Characterization of Mertk Mutation and Development of A Polymerase Chain Reaction Genotyping Method in Royal College of Surgeons Rats.

The retinal pigment epithelium (RPE) cells are a single layer of cells with specific functions in vision. The Mertk gene, encoding a receptor tyrosine kinase, is critical for the phagocytic function of retinal RPE cells. Mutations in Mertk disrupt RPE function and contribute to retinal degeneration. This study aims to characterize the Mertk mutation in Royal College of Surgeons (RCS) rats and develop a polymerase chain reaction (PCR)-based method for genotyping these mutations to improve colony management. DNA was extracted from mutant Mertk^-/- and wild-type rats, followed by PCR amplification using primers flanking the deletion region. Sequencing of the PCR products was performed to identify the precise nature of the mutation. A PCR-based genotyping method was then developed to distinguish between homozygous and heterozygous mutants.
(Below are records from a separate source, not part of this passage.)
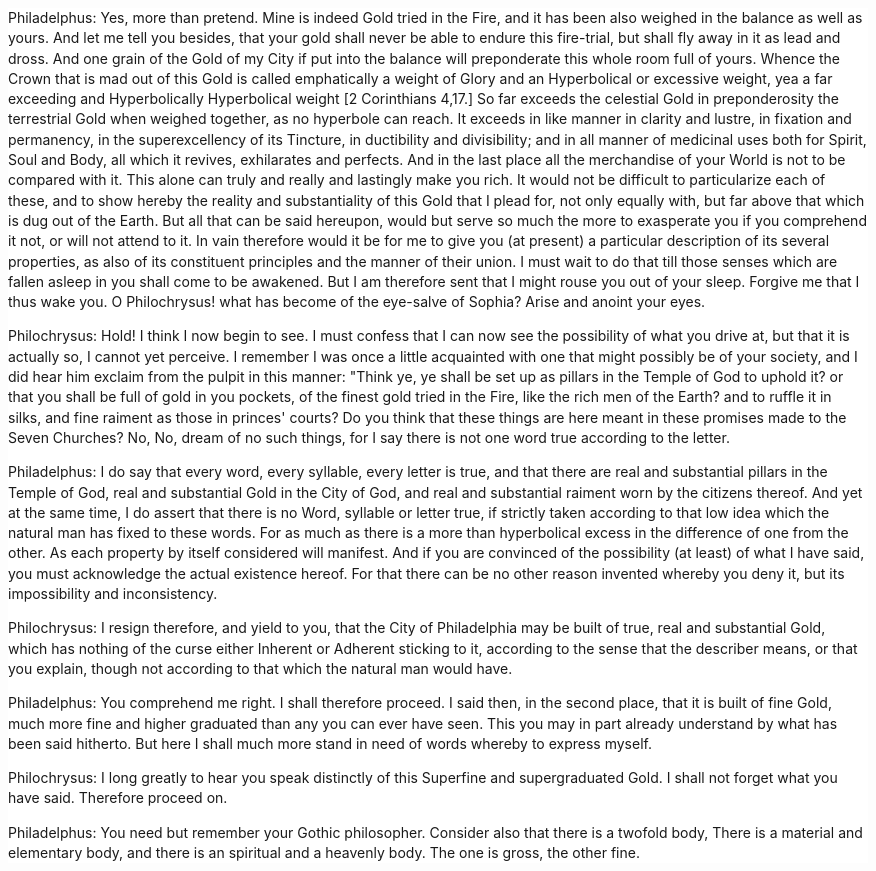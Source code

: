 Philadelphus: Yes, more than pretend. Mine is indeed Gold tried in the Fire, and it has been also weighed in the balance as well as yours. And let me tell you besides, that your gold shall never be able to endure this fire-trial, but shall fly away in it as lead and dross. And one grain of the Gold of my City if put into the balance will preponderate this whole room full of yours. Whence the Crown that is mad out of this Gold is called emphatically a weight of Glory and an Hyperbolical or excessive weight, yea a far exceeding and Hyperbolically Hyperbolical weight [2 Corinthians 4,17.] So far exceeds the celestial Gold in preponderosity the terrestrial Gold when weighed together, as no hyperbole can reach. It exceeds in like manner in clarity and lustre, in fixation and permanency, in the superexcellency of its Tincture, in ductibility and divisibility; and in all manner of medicinal uses both for Spirit, Soul and Body, all which it revives, exhilarates and perfects. And in the last place all the merchandise of your World is not to be compared with it. This alone can truly and really and lastingly make you rich. It would not be difficult to particularize each of these, and to show hereby the reality and substantiality of this Gold that I plead for, not only equally with, but far above that which is dug out of the Earth. But all that can be said hereupon, would but serve so much the more to exasperate you if you comprehend it not, or will not attend to it. In vain therefore would it be for me to give you (at present) a particular description of its several properties, as also of its constituent principles and the manner of their union. I must wait to do that till those senses which are fallen asleep in you shall come to be awakened. But I am therefore sent that I might rouse you out of your sleep. Forgive me that I thus wake you. O Philochrysus! what has become of the eye-salve of Sophia? Arise and anoint your eyes.

Philochrysus: Hold! I think I now begin to see. I must confess that I can now see the possibility of what you drive at, but that it is actually so, I cannot yet perceive. I remember I was once a little acquainted with one that might possibly be of your society, and I did hear him exclaim from the pulpit in this manner: "Think ye, ye shall be set up as pillars in the Temple of God to uphold it? or that you shall be full of gold in you pockets, of the finest gold tried in the Fire, like the rich men of the Earth? and to ruffle it in silks, and fine raiment as those in princes' courts? Do you think that these things are here meant in these promises made to the Seven Churches? No, No, dream of no such things, for I say there is not one word true according to the letter.

Philadelphus: I do say that every word, every syllable, every letter is true, and that there are real and substantial pillars in the Temple of God, real and substantial Gold in the City of God, and real and substantial raiment worn by the citizens thereof. And yet at the same time, I do assert that there is no Word, syllable or letter true, if strictly taken according to that low idea which the natural man has fixed to these words. For as much as there is a more than hyperbolical excess in the difference of one from the other. As each property by itself considered will manifest. And if you are convinced of the possibility (at least) of what I have said, you must acknowledge the actual existence hereof. For that there can be no other reason invented whereby you deny it, but its impossibility and inconsistency.

Philochrysus: I resign therefore, and yield to you, that the City of Philadelphia may be built of true, real and substantial Gold, which has nothing of the curse either Inherent or Adherent sticking to it, according to the sense that the describer means, or that you explain, though not according to that which the natural man would have.

Philadelphus: You comprehend me right. I shall therefore proceed. I said then, in the second place, that it is built of fine Gold, much more fine and higher graduated than any you can ever have seen. This you may in part already understand by what has been said hitherto. But here I shall much more stand in need of words whereby to express myself.

Philochrysus: I long greatly to hear you speak distinctly of this Superfine and supergraduated Gold. I shall not forget what you have said. Therefore proceed on.

Philadelphus: You need but remember your Gothic philosopher. Consider also that there is a twofold body, There is a material and elementary body, and there is an spiritual and a heavenly body. The one is gross, the other fine.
Sequencing revealed a 1850 bp deletion in the Mertk gene, resulting in a truncated protein that potentially impairs RPE phagocytosis. The newly developed PCR method successfully differentiated between homozygous and heterozygous mutant rats. This genotyping technique proved to be efficient and reliable, facilitating the management of rat colonies for research purposes. This study provides a detailed molecular characterization of the Mertk mutation in RCS rats, enhancing our understanding of Mertk-related retinal degenerative diseases. The development of a robust PCR-based genotyping method enables efficient differentiation of rat genotypes, aiding in the creation and maintenance of rat models for future research. These findings underscore the importance of molecular characterization in advancing our understanding of genetic models and improving research meth odologies.